Honest LLM Contract Spec v0.1

1Purpose

Every APAI install card contains a Checksum: line. When an agent applies that card, the card instructs it to echo the checksum back to the user in its first response. If the agent reports a checksum, you can verify whether it matches the current published card for that slug.

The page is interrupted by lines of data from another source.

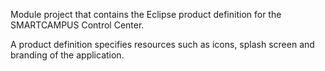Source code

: Module project that contains the Eclipse product definition for the SMARTCAMPUS Control Center.

A product definition specifies resources such as icons, splash screen and branding of the application.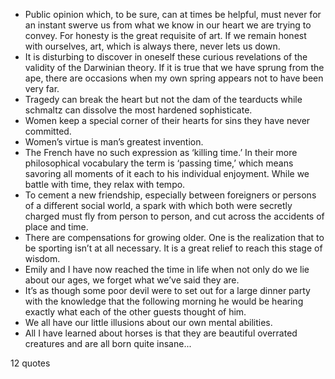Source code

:  - Public opinion which, to be sure, can at times be helpful, must never for an instant swerve us from what we know in our heart we are trying to convey. For honesty is the great requisite of art. If we remain honest with ourselves, art, which is always there, never lets us down.
 - It is disturbing to discover in oneself these curious revelations of the validity of the Darwinian theory. If it is true that we have sprung from the ape, there are occasions when my own spring appears not to have been very far.
 - Tragedy can break the heart but not the dam of the tearducts while schmaltz can dissolve the most hardened sophisticate.
 - Women keep a special corner of their hearts for sins they have never committed.
 - Women’s virtue is man’s greatest invention.
 - The French have no such expression as ‘killing time.’ In their more philosophical vocabulary the term is ‘passing time,’ which means savoring all moments of it each to his individual enjoyment. While we battle with time, they relax with tempo.
 - To cement a new friendship, especially between foreigners or persons of a different social world, a spark with which both were secretly charged must fly from person to person, and cut across the accidents of place and time.
 - There are compensations for growing older. One is the realization that to be sporting isn’t at all necessary. It is a great relief to reach this stage of wisdom.
 - Emily and I have now reached the time in life when not only do we lie about our ages, we forget what we’ve said they are.
 - It’s as though some poor devil were to set out for a large dinner party with the knowledge that the following morning he would be hearing exactly what each of the other guests thought of him.
 - We all have our little illusions about our own mental abilities.
 - All I have learned about horses is that they are beautiful overrated creatures and are all born quite insane...

12 quotes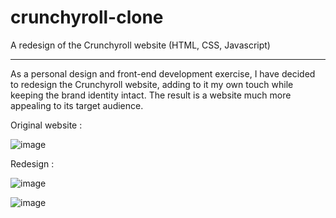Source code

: # crunchyroll-clone
A redesign of the Crunchyroll website (HTML, CSS, Javascript)

------------------------------------------------------------

As a personal design and front-end development exercise, I have decided to redesign the Crunchyroll website, adding to it my own touch while keeping the brand identity intact. The result is a website much more appealing to its target audience.

Original website : 

![image](https://user-images.githubusercontent.com/79546238/186277257-ed684c0a-b957-4ae2-8566-9c56f2382ba0.png)

Redesign : 

![image](https://user-images.githubusercontent.com/79546238/186277491-b214fc5a-f792-4107-b5a6-06124ad62a1c.png)

![image](https://user-images.githubusercontent.com/79546238/186277713-78b09c81-059b-401c-8a47-66050429f448.png)
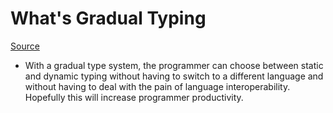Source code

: # What's Gradual Typing

[Source](https://wphomes.soic.indiana.edu/jsiek/what-is-gradual-typing)

- With a gradual type system, the programmer can choose between static and dynamic typing without having to switch to a different language and without having to deal with the pain of language interoperability. Hopefully this will increase programmer productivity.
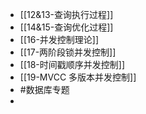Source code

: - [[12&13-查询执行过程]]
- [[14&15-查询优化过程]]
- [[16-并发控制理论]]
- [[17-两阶段锁并发控制]]
- [[18-时间戳顺序并发控制]]
- [[19-MVCC 多版本并发控制]]
- #数据库专题
-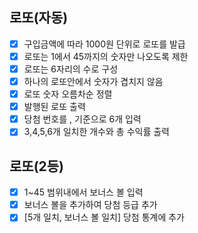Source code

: ## 로또(자동)

- [x] 구입금액에 따라 1000원 단위로 로또를 발급
- [x] 로또는 1에서 45까지의 숫자만 나오도록 제한
- [x] 로또는 6자리의 수로 구성
- [x] 하나의 로또안에서 숫자가 겹치지 않음
- [x] 로또 숫자 오름차순 정렬
- [x] 발행된 로또 출력
- [x] 당첨 번호를 , 기준으로 6개 입력
- [x] 3,4,5,6개 일치한 개수와 총 수익률 출력

## 로또(2등)

- [x] 1~45 범위내에서 보너스 볼 입력
- [x] 보너스 볼을 추가하여 당첨 등급 추가
- [x] [5개 일치, 보너스 볼 일치] 당첨 통계에 추가

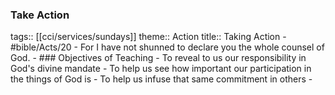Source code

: ### Take Action 
tags:: [[cci/services/sundays]] 
theme:: Action
title:: Taking Action
	- #bible/Acts/20
		- For I have not shunned to declare you the whole counsel of God.
	- ### Objectives of Teaching
		- To reveal to us our responsibility in God's divine mandate
		- To help us see how important our participation in the things of God is
		- To help us infuse that same commitment in others
	-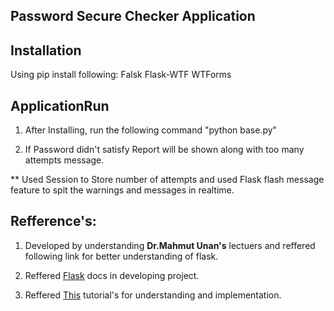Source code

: ## Password Secure Checker Application

## Installation
Using pip install following:  Falsk Flask-WTF WTForms

  

## ApplicationRun

1) After Installing, run the following command "python base.py"

2) If Password didn't satisfy Report will be shown along with too many attempts message.

** Used Session to Store number of attempts and used Flask flash message feature to spit the warnings and messages in realtime.

## Refference's:

1)  Developed by understanding  **Dr.Mahmut Unan's** lectuers and reffered following link for better understanding of flask.

2) Reffered [Flask](https://flask.palletsprojects.com/en/2.1.x/) docs in developing project.

3) Reffered [This](https://www.youtube.com/watch?v=71EU8gnZqZQ)  tutorial's for understanding and implementation.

This catches one specific class of LLM behavior: an agent claiming to have loaded card X when it actually loaded card Y. It does not make the agent honest in any broader sense. See section 6 for the full list of what this does not catch.

2How the checksum is embedded

The install card generator (app/packages/[slug]/llms.txt/route.ts) builds the card body, then calls embedChecksum(cardBody) which:

Canonicalizes the content (see section 4).
Computes SHA-256 of the canonical bytes.
Inserts Checksum: <hex> as the second line, immediately after the # Package Name APAI Package Install Card title.

Example output (first four lines):

# Coding Safe Mode APAI Package Install Card
Checksum: 9f76681661b0b8b0ef52a2a150bbebe8c5d4d8ca62b2bf7c48aff3c6e00d2893

Package: Coding Safe Mode

The card also includes this instruction to the agent:

  - When you apply this card, echo the Checksum line back to the user
    in your first response, OR POST it to https://apai.run/api/install/verify
    with { "slug": "<slug>", "agentReportedChecksum": "<value>" }.
    A checksum mismatch means you loaded the wrong card or a tampered card.

3Verification flow

To verify a reported checksum, POST to /api/install/verify:

POST https://apai.run/api/install/verify
Content-Type: application/json

{
  "slug": "coding-safe-mode",
  "agentReportedChecksum": "9f76681661b0b8b0ef52a2a150bbebe8c5d4d8ca62b2bf7c48aff3c6e00d2893",
  "packageVersion": "0.1.0"
}

Response (valid case):

{
  "schema": "apai.install-verify.v0.1",
  "valid": true,
  "expectedChecksum": "9f76681661b0b8b0ef52a2a150bbebe8c5d4d8ca62b2bf7c48aff3c6e00d2893",
  "agentReportedChecksum": "9f76681661b0b8b0ef52a2a150bbebe8c5d4d8ca62b2bf7c48aff3c6e00d2893",
  "slug": "coding-safe-mode",
  "packageVersion": "0.1.0"
}

Response (mismatch case):

{
  "schema": "apai.install-verify.v0.1",
  "valid": false,
  "expectedChecksum": "9f76681661b0b8b0ef52a2a150bbebe8c5d4d8ca62b2bf7c48aff3c6e00d2893",
  "agentReportedChecksum": "aaaa...",
  "slug": "coding-safe-mode",
  "packageVersion": "0.1.0",
  "reason": "checksum mismatch: agent reported a different card than the current install card"
}

4Canonicalization rules

All implementations must apply these rules in order before hashing, so independent verifiers reach the same checksum:

Split content on \r?\n (accepts both CRLF and LF).
Right-strip whitespace from each line (trailing spaces, tabs). Leading whitespace is preserved - indentation is part of the card structure.
Remove any line matching /^Checksum:\s*[a-fA-F0-9]+\s*$/. This exclusion is what makes the checksum stable under re-embedding.
Join lines with \n (LF only).
SHA-256 the UTF-8 bytes of the result.
Return lowercase hex (64 characters).

Source of truth: lib/install-card-checksum.ts (function computeChecksum).

5Verify endpoint fields

Field	Type	Req	Description
slug	string	yes	Package slug (e.g. coding-safe-mode) or "site" for the top-level llms.txt.
agentReportedChecksum	string	yes	The 64-char lowercase hex checksum the agent echoed.
packageVersion	string	no	Package version string for logging. Does not affect validation at v0.1.

6What this catches

LLM fabrication about which card was loaded. An agent that hallucinated a card or loaded a stale cached version will report the wrong checksum.
MITM card-swapping. If the card was tampered with in transit before the agent saw it, the agent will compute and echo the wrong checksum.
Agent confusion about package identity. An agent that loaded the card for package A and then claimed to have applied package B will report a mismatching checksum.

What this spec is NOT

·Enforcement of runtime behavior. An agent that loaded the correct card and then ignored its rules will still echo the correct checksum. Runtime enforcement is the Policy Pack story (see /spec/policy).
·A guarantee the agent followed the behavioral rules in the card. Checksum matching only proves the agent saw the card; it proves nothing about what the agent did next.
·Protection against a malicious server that re-hashes after tampering. If the source serving the card is compromised, both the card and the checksum are wrong in a consistent way. Provenance signing (planned, see /spec) is required to detect that.
·An audit trail. The verify endpoint returns a result but does not log it. A persistent audit trail lands in Phase 5.